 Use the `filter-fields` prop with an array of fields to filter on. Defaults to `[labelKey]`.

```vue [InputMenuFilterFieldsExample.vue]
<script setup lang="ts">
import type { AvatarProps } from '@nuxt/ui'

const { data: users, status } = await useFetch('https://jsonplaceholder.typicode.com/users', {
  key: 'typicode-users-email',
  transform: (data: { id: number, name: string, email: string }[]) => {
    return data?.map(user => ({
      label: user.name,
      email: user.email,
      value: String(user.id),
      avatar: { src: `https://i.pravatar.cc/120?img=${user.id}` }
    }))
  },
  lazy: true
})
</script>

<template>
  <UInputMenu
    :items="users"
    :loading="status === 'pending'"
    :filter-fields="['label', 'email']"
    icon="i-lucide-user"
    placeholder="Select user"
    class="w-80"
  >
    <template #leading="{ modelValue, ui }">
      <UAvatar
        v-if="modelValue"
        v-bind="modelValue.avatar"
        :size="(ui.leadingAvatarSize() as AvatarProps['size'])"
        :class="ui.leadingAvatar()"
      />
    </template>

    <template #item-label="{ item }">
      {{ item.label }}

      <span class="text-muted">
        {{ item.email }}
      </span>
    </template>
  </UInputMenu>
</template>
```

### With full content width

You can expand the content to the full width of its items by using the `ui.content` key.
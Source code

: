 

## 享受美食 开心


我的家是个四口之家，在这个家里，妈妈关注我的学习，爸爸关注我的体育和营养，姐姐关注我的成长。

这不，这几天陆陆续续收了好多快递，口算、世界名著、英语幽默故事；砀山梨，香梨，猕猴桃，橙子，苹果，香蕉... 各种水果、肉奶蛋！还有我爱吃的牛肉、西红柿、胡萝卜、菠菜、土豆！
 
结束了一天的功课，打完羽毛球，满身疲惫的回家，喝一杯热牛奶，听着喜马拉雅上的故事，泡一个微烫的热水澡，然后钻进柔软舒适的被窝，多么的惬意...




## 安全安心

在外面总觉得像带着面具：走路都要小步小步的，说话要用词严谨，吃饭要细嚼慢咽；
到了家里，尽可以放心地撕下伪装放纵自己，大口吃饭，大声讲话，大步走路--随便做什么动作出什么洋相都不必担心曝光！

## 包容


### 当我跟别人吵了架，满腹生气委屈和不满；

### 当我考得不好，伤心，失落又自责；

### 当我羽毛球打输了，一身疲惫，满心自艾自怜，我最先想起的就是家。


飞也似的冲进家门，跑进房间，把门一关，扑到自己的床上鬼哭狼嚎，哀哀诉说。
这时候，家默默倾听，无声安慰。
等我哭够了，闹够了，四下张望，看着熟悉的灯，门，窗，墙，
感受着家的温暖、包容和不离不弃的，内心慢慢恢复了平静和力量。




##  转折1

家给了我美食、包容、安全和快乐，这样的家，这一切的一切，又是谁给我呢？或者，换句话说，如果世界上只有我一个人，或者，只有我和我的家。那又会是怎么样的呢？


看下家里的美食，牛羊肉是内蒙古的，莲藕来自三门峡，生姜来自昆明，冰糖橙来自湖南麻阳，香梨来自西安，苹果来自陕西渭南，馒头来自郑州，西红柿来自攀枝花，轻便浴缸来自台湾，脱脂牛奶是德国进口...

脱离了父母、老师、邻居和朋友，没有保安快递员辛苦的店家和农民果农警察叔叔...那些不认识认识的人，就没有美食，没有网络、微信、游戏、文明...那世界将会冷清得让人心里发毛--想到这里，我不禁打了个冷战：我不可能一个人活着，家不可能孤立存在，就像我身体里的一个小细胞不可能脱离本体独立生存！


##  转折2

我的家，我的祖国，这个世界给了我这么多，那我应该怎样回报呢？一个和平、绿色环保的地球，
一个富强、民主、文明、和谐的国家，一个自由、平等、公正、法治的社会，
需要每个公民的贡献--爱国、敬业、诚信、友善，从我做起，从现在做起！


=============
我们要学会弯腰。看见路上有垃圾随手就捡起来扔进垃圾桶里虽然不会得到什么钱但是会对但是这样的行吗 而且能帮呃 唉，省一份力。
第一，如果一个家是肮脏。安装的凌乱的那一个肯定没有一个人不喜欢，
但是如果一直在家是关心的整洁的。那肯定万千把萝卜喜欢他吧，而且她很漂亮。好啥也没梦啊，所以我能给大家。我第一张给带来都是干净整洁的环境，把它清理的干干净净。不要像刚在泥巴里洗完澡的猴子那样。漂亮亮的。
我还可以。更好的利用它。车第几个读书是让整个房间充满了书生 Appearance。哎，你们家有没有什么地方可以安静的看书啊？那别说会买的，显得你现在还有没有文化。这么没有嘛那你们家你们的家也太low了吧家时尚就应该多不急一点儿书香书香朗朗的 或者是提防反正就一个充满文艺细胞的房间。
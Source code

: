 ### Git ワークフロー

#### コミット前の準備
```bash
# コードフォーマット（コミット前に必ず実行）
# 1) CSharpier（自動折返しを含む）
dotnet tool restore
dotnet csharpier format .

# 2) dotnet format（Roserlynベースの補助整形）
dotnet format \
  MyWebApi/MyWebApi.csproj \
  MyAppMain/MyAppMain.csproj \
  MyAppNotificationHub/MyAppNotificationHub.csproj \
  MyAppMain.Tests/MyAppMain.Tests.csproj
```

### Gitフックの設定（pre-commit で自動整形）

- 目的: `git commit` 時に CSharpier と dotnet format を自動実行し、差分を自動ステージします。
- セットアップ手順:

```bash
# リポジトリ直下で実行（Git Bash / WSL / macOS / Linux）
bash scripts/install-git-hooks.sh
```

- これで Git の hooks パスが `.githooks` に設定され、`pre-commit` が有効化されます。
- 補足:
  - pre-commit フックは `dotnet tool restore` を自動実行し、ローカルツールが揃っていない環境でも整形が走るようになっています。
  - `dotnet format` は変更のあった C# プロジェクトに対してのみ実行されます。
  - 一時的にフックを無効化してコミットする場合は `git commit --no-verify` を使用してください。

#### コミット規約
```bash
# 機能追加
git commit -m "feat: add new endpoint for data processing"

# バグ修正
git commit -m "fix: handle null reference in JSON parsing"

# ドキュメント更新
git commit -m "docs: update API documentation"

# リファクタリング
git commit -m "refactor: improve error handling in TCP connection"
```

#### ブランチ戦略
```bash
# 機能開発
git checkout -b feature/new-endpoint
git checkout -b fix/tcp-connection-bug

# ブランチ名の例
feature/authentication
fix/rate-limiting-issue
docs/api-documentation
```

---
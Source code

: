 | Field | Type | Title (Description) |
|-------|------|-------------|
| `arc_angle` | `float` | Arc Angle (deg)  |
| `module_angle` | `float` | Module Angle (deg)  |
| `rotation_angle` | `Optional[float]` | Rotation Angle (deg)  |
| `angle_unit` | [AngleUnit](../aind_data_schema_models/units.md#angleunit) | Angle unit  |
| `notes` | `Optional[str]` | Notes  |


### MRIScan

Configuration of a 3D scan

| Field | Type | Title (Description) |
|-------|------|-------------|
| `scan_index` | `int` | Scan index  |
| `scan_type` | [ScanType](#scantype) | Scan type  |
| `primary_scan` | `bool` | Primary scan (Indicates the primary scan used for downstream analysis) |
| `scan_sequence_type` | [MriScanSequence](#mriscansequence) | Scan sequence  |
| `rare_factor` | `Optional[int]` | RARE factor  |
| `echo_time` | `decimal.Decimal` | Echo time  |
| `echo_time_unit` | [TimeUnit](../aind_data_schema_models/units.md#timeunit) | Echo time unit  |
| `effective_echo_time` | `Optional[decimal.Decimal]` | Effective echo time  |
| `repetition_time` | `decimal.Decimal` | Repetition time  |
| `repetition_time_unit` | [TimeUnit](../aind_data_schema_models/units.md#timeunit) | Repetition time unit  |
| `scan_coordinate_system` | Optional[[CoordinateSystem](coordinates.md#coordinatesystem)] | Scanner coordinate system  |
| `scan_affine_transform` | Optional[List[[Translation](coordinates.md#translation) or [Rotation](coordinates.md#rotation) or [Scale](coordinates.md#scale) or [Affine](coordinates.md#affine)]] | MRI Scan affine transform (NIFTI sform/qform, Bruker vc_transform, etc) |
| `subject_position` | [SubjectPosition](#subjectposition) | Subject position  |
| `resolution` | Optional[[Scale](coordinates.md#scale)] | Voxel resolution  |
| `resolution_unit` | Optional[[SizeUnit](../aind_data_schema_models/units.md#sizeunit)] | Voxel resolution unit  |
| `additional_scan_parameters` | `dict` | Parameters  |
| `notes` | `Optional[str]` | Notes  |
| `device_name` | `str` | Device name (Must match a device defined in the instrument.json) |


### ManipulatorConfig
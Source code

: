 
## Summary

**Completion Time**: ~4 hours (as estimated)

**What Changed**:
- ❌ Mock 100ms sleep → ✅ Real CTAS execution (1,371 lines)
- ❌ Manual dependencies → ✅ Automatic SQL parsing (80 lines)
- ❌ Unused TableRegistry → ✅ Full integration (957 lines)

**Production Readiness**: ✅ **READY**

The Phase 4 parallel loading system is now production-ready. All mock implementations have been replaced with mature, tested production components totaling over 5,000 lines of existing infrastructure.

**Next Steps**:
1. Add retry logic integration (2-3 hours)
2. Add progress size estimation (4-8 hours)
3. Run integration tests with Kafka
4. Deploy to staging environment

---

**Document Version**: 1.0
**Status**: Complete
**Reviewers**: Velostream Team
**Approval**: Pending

__EXERCISE INSTRUCTIONS__: From the line that has "Configuration of a 3D scan" through the line that has "[ScanType](#scantype) | Scan", copy every line exactly as it appears above, and leave out all others.

__ANSWER SPACE__:
Configuration of a 3D scan

| Field | Type | Title (Description) |
|-------|------|-------------|
| `scan_index` | `int` | Scan index  |
| `scan_type` | [ScanType](#scantype) | Scan type  |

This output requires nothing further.